Campagne IUF 2026 : félicitations à nos 8 nouveaux membres
Institutionnel
Recherche
Innovation
Publié le 26 mai 2026–Mis à jour le 27 mai 2026
Date(s)
le 27 mai 2026
laureats IUF 2026
Huit membres d’Université Côte d’Azur sont nommés à l’Institut Universitaire de France au titre de la campagne 2026. Réparties entre chaires fondamentales, d’innovation et de médiation scientifique, ces distinctions témoignent du dynamisme et de la qualité de la recherche menée au sein de l’établissement.
Membres Seniors
Lauréat(es) au titre de la chaire fondamentale
Fournier Laurent, professeur des universités, Laboratoire d'Anthropologie et de Psychologie Cliniques, Cognitives et Sociales - LAPCOS (Université Côte d'Azur)
Nurock Vanessa, professeure des universités, Centre de Recherches en Histoire des Idées - CRHI (Université Côte d'Azur)
Lauréat(es) au titre de la chaire Médiation scientifique
Chatterji Indira, professeure des universités, Laboratoire JA Dieudonné ((Université Côte d'Azur - CNRS)
Membres Juniors
Lauréat(es) au titre de la chaire fondamentale :
De Boiscuillé Godefroy, maître de conférences, Groupe de Recherche en Droit, Economie, Gestion - GREDEG (Université Côte d'Azur - CNRS)
Khadir Samira, maîtresse de conférences, Centre de Recherches sur l’HétéroEpitaxie et ses Applications - CHREA (Université Côte d'Azur - CNRS)
Leray Grégoire, professeur des universités, Centre d'Etudes et de Recherche en Droit des Procédures - CERDP - Université Côte d'Azur
Menuet Maxime, professeur des universités, Groupe de Recherche en Droit, Economie, Gestion - GREDEG (Université Côte d'Azur - CNRS)
Lauréat(es) au titre de la chaire Innovation :
Chaiehloudj Walid, professeur des universités, Groupe de Recherche en Droit, Economie, Gestion - GREDEG (Université Côte d'Azur - CNRS)

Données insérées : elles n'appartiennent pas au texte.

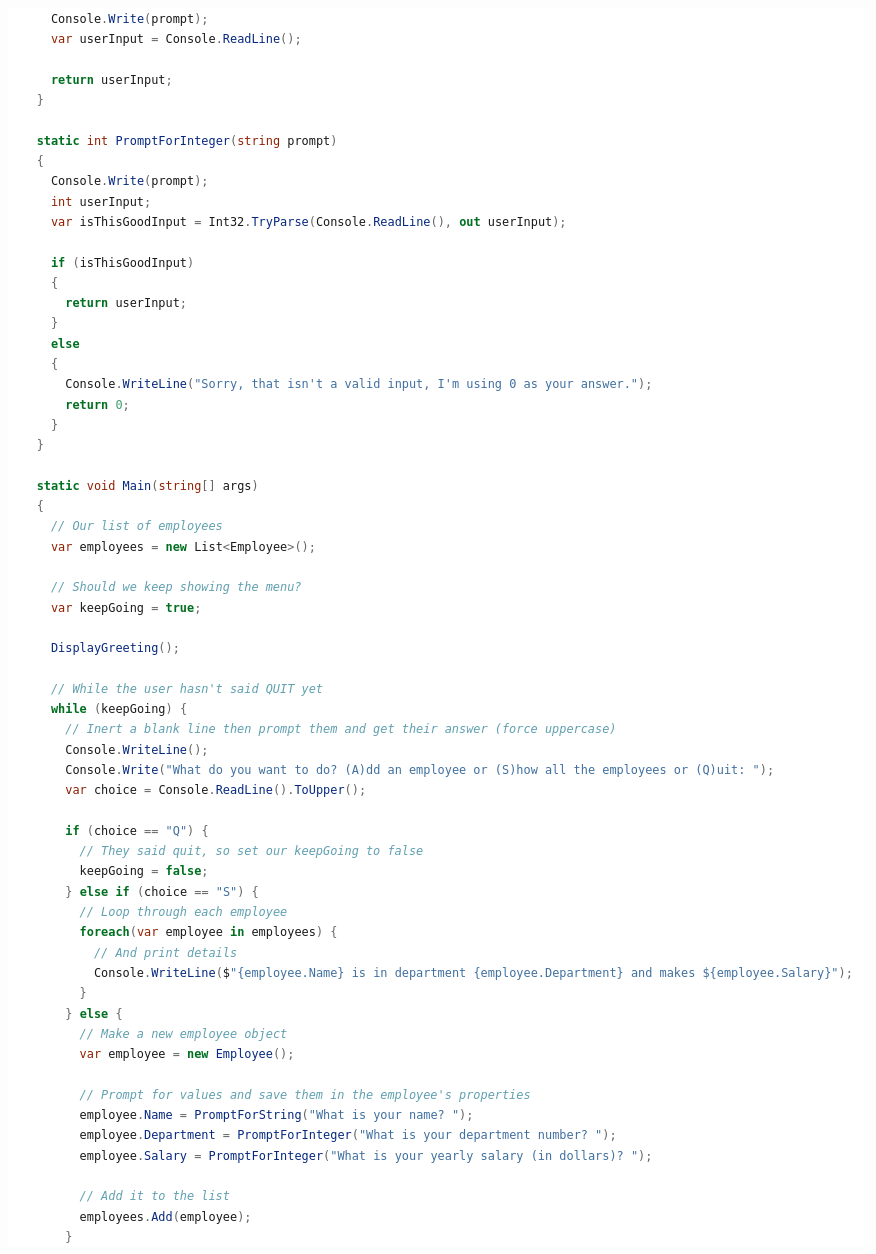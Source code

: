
 ```csharp
      Console.Write(prompt);
      var userInput = Console.ReadLine();

      return userInput;
    }

    static int PromptForInteger(string prompt)
    {
      Console.Write(prompt);
      int userInput;
      var isThisGoodInput = Int32.TryParse(Console.ReadLine(), out userInput);

      if (isThisGoodInput)
      {
        return userInput;
      }
      else
      {
        Console.WriteLine("Sorry, that isn't a valid input, I'm using 0 as your answer.");
        return 0;
      }
    }

    static void Main(string[] args)
    {
      // Our list of employees
      var employees = new List<Employee>();

      // Should we keep showing the menu?
      var keepGoing = true;

      DisplayGreeting();

      // While the user hasn't said QUIT yet
      while (keepGoing) {
        // Inert a blank line then prompt them and get their answer (force uppercase)
        Console.WriteLine();
        Console.Write("What do you want to do? (A)dd an employee or (S)how all the employees or (Q)uit: ");
        var choice = Console.ReadLine().ToUpper();

        if (choice == "Q") {
          // They said quit, so set our keepGoing to false
          keepGoing = false;
        } else if (choice == "S") {
          // Loop through each employee
          foreach(var employee in employees) {
            // And print details
            Console.WriteLine($"{employee.Name} is in department {employee.Department} and makes ${employee.Salary}");
          }
        } else {
          // Make a new employee object
          var employee = new Employee();

          // Prompt for values and save them in the employee's properties
          employee.Name = PromptForString("What is your name? ");
          employee.Department = PromptForInteger("What is your department number? ");
          employee.Salary = PromptForInteger("What is your yearly salary (in dollars)? ");

          // Add it to the list
          employees.Add(employee);
        }
```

Favoriser le développement de la recherche de haut niveau
L’IUF vise à favoriser le développement de la recherche de haut niveau dans les universités et à renforcer l'interdisciplinarité en encourageant les établissements et les enseignants-chercheurs à l'excellence en matière de recherche, avec les conséquences positives que l'on peut en attendre sur l'enseignement, la formation des jeunes chercheurs et plus généralement la diffusion des savoirs. Elle contribue également à une féminisation du secteur de la recherche et à une répartition équilibrée de la recherche universitaire en France, notamment en favorisant une politique de maillage scientifique du territoire.
Les enseignants-chercheurs nommés à l’Institut universitaire de France sont placés en position de délégation. Ils continuent à exercer leur activité dans leur établissement d’appartenance et sont déchargés des deux tiers de leur service d’enseignement.